Every entry must be set down exactly in the answer; no pictures should appear.

########

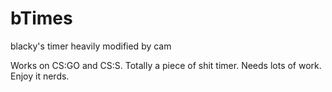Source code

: # bTimes
blacky's timer heavily modified by cam


Works on CS:GO and CS:S. Totally a piece of shit timer. Needs lots of work. Enjoy it nerds.
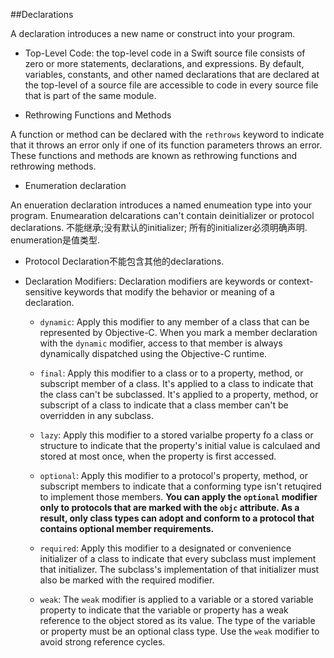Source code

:##Declarations

A declaration introduces a new name or construct into your program.

* Top-Level Code: the top-level code in a Swift source file consists of zero or more statements, declarations, and expressions. By default, variables, constants, and other named declarations that are declared at the top-level of a source file are accessible to code in every source file that is part of the same module.

* Rethrowing Functions and Methods

A function or method can be declared with the `rethrows` keyword to indicate that it throws an error only if one of its function parameters throws an error. These functions and methods are known as rethrowing functions and rethrowing methods.

* Enumeration declaration

An enueration declaration introduces a named enumeation type into your program. Enumearation delcarations can't contain deinitializer or protocol declarations. 不能继承;没有默认的initializer; 所有的initializer必须明确声明. enumeration是值类型.

* Protocol Declaration不能包含其他的declarations.

* Declaration Modifiers: Declaration modifiers are keywords or context-sensitive keywords that modify the behavior or meaning of a declaration. 
	* `dynamic`: Apply this modifier to any member of a class that can be represented by Objective-C. When you mark a member declaration with the `dynamic` modifier, access to that member is always dynamically dispatched using the Objective-C runtime.
	* `final`: Apply this modifier to a class or to a property, method, or subscript member of a class. It's applied to a class to indicate that the class can't be subclassed. It's applied to a property, method, or subscript of a class to indicate that a class member can't be overridden in any subclass.
	* `lazy`: Apply this modifier to a stored varialbe property fo a class or structure to indicate that the property's initial value is calculaed and stored at most once, when the property is first accessed.
	* `optional`: Apply this modifier to a protocol's property, method, or subscript members to indicate that a conforming type isn't retuqired to implement those members. **You can apply the `optional` modifier only to protocols that are marked with the `objc` attribute. As a result, only class types can adopt and conform to a protocol that contains optional member requirements.**
	* `required`: Apply this modifier to a designated or convenience initializer of a class to indicate that every subclass must implement that initializer. The subclass's implementation of that initializer must also be marked with the required modifier.

	* `weak`: The `weak` modifier is applied to a variable or a stored variable property to indicate that the variable or property has a weak reference to the object stored as its value. The type of the variable or property must be an optional class type. Use the `weak` modifier to avoid strong reference cycles. 
























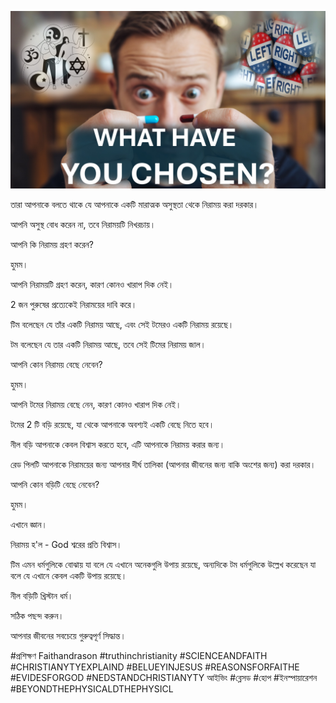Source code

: ![Video cover image](../cover.jpg "cover photo")

তারা আপনাকে বলতে থাকে যে আপনাকে একটি মারাত্মক অসুস্থতা থেকে নিরাময় করা দরকার।

আপনি অসুস্থ বোধ করেন না, তবে নিরাময়টি নিখরচায়।

আপনি কি নিরাময় গ্রহণ করেন?

হুমম।

আপনি নিরাময়টি গ্রহণ করেন, কারণ কোনও খারাপ দিক নেই।

2 জন পুরুষের প্রত্যেকেই নিরাময়ের দাবি করে।

টিম বলেছেন যে তাঁর একটি নিরাময় আছে, এবং সেই টমেরও একটি নিরাময় রয়েছে।

টম বলেছেন যে তার একটি নিরাময় আছে, তবে সেই টিমের নিরাময় জাল।

আপনি কোন নিরাময় বেছে নেবেন?

হুমম।

আপনি টমের নিরাময় বেছে নেন, কারণ কোনও খারাপ দিক নেই।

টমের 2 টি বড়ি রয়েছে, যা থেকে আপনাকে অবশ্যই একটি বেছে নিতে হবে।

নীল বড়ি আপনাকে কেবল বিশ্বাস করতে হবে, এটি আপনাকে নিরাময় করার জন্য।

রেড পিলটি আপনাকে নিরাময়ের জন্য আপনার দীর্ঘ তালিকা (আপনার জীবনের জন্য বাকি অংশের জন্য) করা দরকার।

আপনি কোন বড়িটি বেছে নেবেন?

হুমম।

এখানে জ্ঞান।

নিরাময় হ'ল - God শ্বরের প্রতি বিশ্বাস।

টিম এমন ধর্মগুলিকে বোঝায় যা বলে যে এখানে অনেকগুলি উপায় রয়েছে, অন্যদিকে টম ধর্মগুলিকে উল্লেখ করেছেন যা বলে যে এখানে কেবল একটি উপায় রয়েছে।

নীল বড়িটি খ্রিস্টান ধর্ম।

সঠিক পছন্দ করুন।

আপনার জীবনের সবচেয়ে গুরুত্বপূর্ণ সিদ্ধান্ত।

#প্রশিক্ষণ Faithandrason #truthinchristianity #SCIENCEANDFAITH #CHRISTIANYTYEXPLAIND #BELUEYINJESUS ​​#REASONSFORFAITHE #EVIDESFORGOD #NEDSTANDCHRISTIANYTY আইভিং #ব্লেসড #হোপ #ইনস্পায়ারেশন #BEYONDTHEPHYSICALDTHEPHYSICL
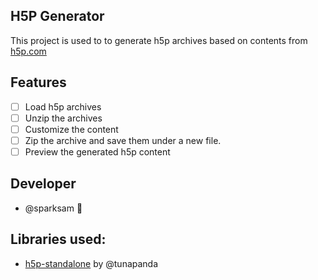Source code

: ## H5P Generator
This project is used to to generate h5p archives based on contents from [h5p.com](https://h5p.com)

## Features
 - [ ] Load h5p archives
 - [ ] Unzip the archives
 - [ ] Customize the content
 - [ ] Zip the archive and save them under a new file.
 - [ ] Preview the generated h5p content

## Developer
- @sparksam 🦁

## Libraries used: 
- [h5p-standalone](https://github.com/tunapanda/h5p-standalone) by  @tunapanda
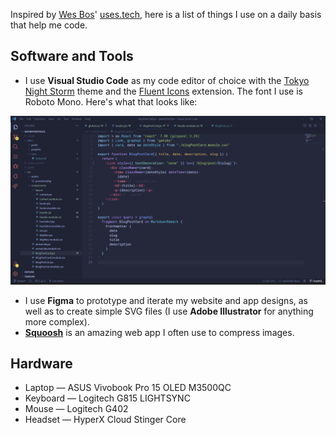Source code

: Inspired by [Wes Bos](https://wesbos.com/)' [uses.tech](https://uses.tech/), here is a list of things I use on a daily basis that help me code.

## Software and Tools

- I use **Visual Studio Code** as my code editor of choice with the [Tokyo Night Storm](https://marketplace.visualstudio.com/items?itemName=enkia.tokyo-night) theme and the [Fluent Icons](https://marketplace.visualstudio.com/items?itemName=miguelsolorio.fluent-icons) extension. The font I use is Roboto Mono. Here's what that looks like:

![My Visual Studio Code appearance.](./My_VSCode_appearance.png)

- I use **Figma** to prototype and iterate my website and app designs, as well as to create simple SVG files (I use **Adobe Illustrator** for anything more complex). 
- **[Squoosh](https://squoosh.app/)** is an amazing web app I often use to compress images.

## Hardware
- Laptop — ASUS Vivobook Pro 15 OLED M3500QC
- Keyboard — Logitech G815 LIGHTSYNC
- Mouse — Logitech G402 
- Headset — HyperX Cloud Stinger Core
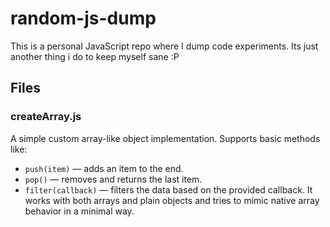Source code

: # random-js-dump

This is a personal JavaScript repo where I dump code experiments. Its just another thing i do to keep myself sane :P

## Files

### createArray.js
A simple custom array-like object implementation. Supports basic methods like:
- `push(item)` — adds an item to the end.
- `pop()` — removes and returns the last item.
- `filter(callback)` — filters the data based on the provided callback.
It works with both arrays and plain objects and tries to mimic native array behavior in a minimal way.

########

Response box »
Source code

: # bTimes
blacky's timer heavily modified by cam


Works on CS:GO and CS:S. Totally a piece of shit timer. Needs lots of work. Enjoy it nerds.
Source code

:##Declarations

A declaration introduces a new name or construct into your program.

* Top-Level Code: the top-level code in a Swift source file consists of zero or more statements, declarations, and expressions. By default, variables, constants, and other named declarations that are declared at the top-level of a source file are accessible to code in every source file that is part of the same module.

* Rethrowing Functions and Methods

A function or method can be declared with the `rethrows` keyword to indicate that it throws an error only if one of its function parameters throws an error. These functions and methods are known as rethrowing functions and rethrowing methods.

* Enumeration declaration

An enueration declaration introduces a named enumeation type into your program. Enumearation delcarations can't contain deinitializer or protocol declarations. 不能继承;没有默认的initializer; 所有的initializer必须明确声明. enumeration是值类型.

* Protocol Declaration不能包含其他的declarations.

* Declaration Modifiers: Declaration modifiers are keywords or context-sensitive keywords that modify the behavior or meaning of a declaration. 
	* `dynamic`: Apply this modifier to any member of a class that can be represented by Objective-C. When you mark a member declaration with the `dynamic` modifier, access to that member is always dynamically dispatched using the Objective-C runtime.
	* `final`: Apply this modifier to a class or to a property, method, or subscript member of a class. It's applied to a class to indicate that the class can't be subclassed. It's applied to a property, method, or subscript of a class to indicate that a class member can't be overridden in any subclass.
	* `lazy`: Apply this modifier to a stored varialbe property fo a class or structure to indicate that the property's initial value is calculaed and stored at most once, when the property is first accessed.
	* `optional`: Apply this modifier to a protocol's property, method, or subscript members to indicate that a conforming type isn't retuqired to implement those members. **You can apply the `optional` modifier only to protocols that are marked with the `objc` attribute. As a result, only class types can adopt and conform to a protocol that contains optional member requirements.**
	* `required`: Apply this modifier to a designated or convenience initializer of a class to indicate that every subclass must implement that initializer. The subclass's implementation of that initializer must also be marked with the required modifier.

	* `weak`: The `weak` modifier is applied to a variable or a stored variable property to indicate that the variable or property has a weak reference to the object stored as its value. The type of the variable or property must be an optional class type. Use the `weak` modifier to avoid strong reference cycles. 
























Source code

: ![Video cover image](../cover.jpg "cover photo")

তারা আপনাকে বলতে থাকে যে আপনাকে একটি মারাত্মক অসুস্থতা থেকে নিরাময় করা দরকার।

আপনি অসুস্থ বোধ করেন না, তবে নিরাময়টি নিখরচায়।

আপনি কি নিরাময় গ্রহণ করেন?

হুমম।

আপনি নিরাময়টি গ্রহণ করেন, কারণ কোনও খারাপ দিক নেই।

2 জন পুরুষের প্রত্যেকেই নিরাময়ের দাবি করে।

টিম বলেছেন যে তাঁর একটি নিরাময় আছে, এবং সেই টমেরও একটি নিরাময় রয়েছে।

টম বলেছেন যে তার একটি নিরাময় আছে, তবে সেই টিমের নিরাময় জাল।

আপনি কোন নিরাময় বেছে নেবেন?

হুমম।

আপনি টমের নিরাময় বেছে নেন, কারণ কোনও খারাপ দিক নেই।

টমের 2 টি বড়ি রয়েছে, যা থেকে আপনাকে অবশ্যই একটি বেছে নিতে হবে।

নীল বড়ি আপনাকে কেবল বিশ্বাস করতে হবে, এটি আপনাকে নিরাময় করার জন্য।

রেড পিলটি আপনাকে নিরাময়ের জন্য আপনার দীর্ঘ তালিকা (আপনার জীবনের জন্য বাকি অংশের জন্য) করা দরকার।

আপনি কোন বড়িটি বেছে নেবেন?

হুমম।

এখানে জ্ঞান।

নিরাময় হ'ল - God শ্বরের প্রতি বিশ্বাস।

টিম এমন ধর্মগুলিকে বোঝায় যা বলে যে এখানে অনেকগুলি উপায় রয়েছে, অন্যদিকে টম ধর্মগুলিকে উল্লেখ করেছেন যা বলে যে এখানে কেবল একটি উপায় রয়েছে।

নীল বড়িটি খ্রিস্টান ধর্ম।

সঠিক পছন্দ করুন।

আপনার জীবনের সবচেয়ে গুরুত্বপূর্ণ সিদ্ধান্ত।

#প্রশিক্ষণ Faithandrason #truthinchristianity #SCIENCEANDFAITH #CHRISTIANYTYEXPLAIND #BELUEYINJESUS ​​#REASONSFORFAITHE #EVIDESFORGOD #NEDSTANDCHRISTIANYTY আইভিং #ব্লেসড #হোপ #ইনস্পায়ারেশন #BEYONDTHEPHYSICALDTHEPHYSICL
Source code

: ## H5P Generator
This project is used to to generate h5p archives based on contents from [h5p.com](https://h5p.com)

## Features
 - [ ] Load h5p archives
 - [ ] Unzip the archives
 - [ ] Customize the content
 - [ ] Zip the archive and save them under a new file.
 - [ ] Preview the generated h5p content

## Developer
- @sparksam 🦁

## Libraries used: 
- [h5p-standalone](https://github.com/tunapanda/h5p-standalone) by  @tunapanda
Source code

: Inspired by [Wes Bos](https://wesbos.com/)' [uses.tech](https://uses.tech/), here is a list of things I use on a daily basis that help me code.

## Software and Tools

- I use **Visual Studio Code** as my code editor of choice with the [Tokyo Night Storm](https://marketplace.visualstudio.com/items?itemName=enkia.tokyo-night) theme and the [Fluent Icons](https://marketplace.visualstudio.com/items?itemName=miguelsolorio.fluent-icons) extension. The font I use is Roboto Mono. Here's what that looks like:

![My Visual Studio Code appearance.](./My_VSCode_appearance.png)

- I use **Figma** to prototype and iterate my website and app designs, as well as to create simple SVG files (I use **Adobe Illustrator** for anything more complex). 
- **[Squoosh](https://squoosh.app/)** is an amazing web app I often use to compress images.

## Hardware
- Laptop — ASUS Vivobook Pro 15 OLED M3500QC
- Keyboard — Logitech G815 LIGHTSYNC
- Mouse — Logitech G402 
- Headset — HyperX Cloud Stinger Core
Source code

: # random-js-dump

This is a personal JavaScript repo where I dump code experiments. Its just another thing i do to keep myself sane :P

## Files

### createArray.js
A simple custom array-like object implementation. Supports basic methods like:
- `push(item)` — adds an item to the end.
- `pop()` — removes and returns the last item.
- `filter(callback)` — filters the data based on the provided callback.
It works with both arrays and plain objects and tries to mimic native array behavior in a minimal way.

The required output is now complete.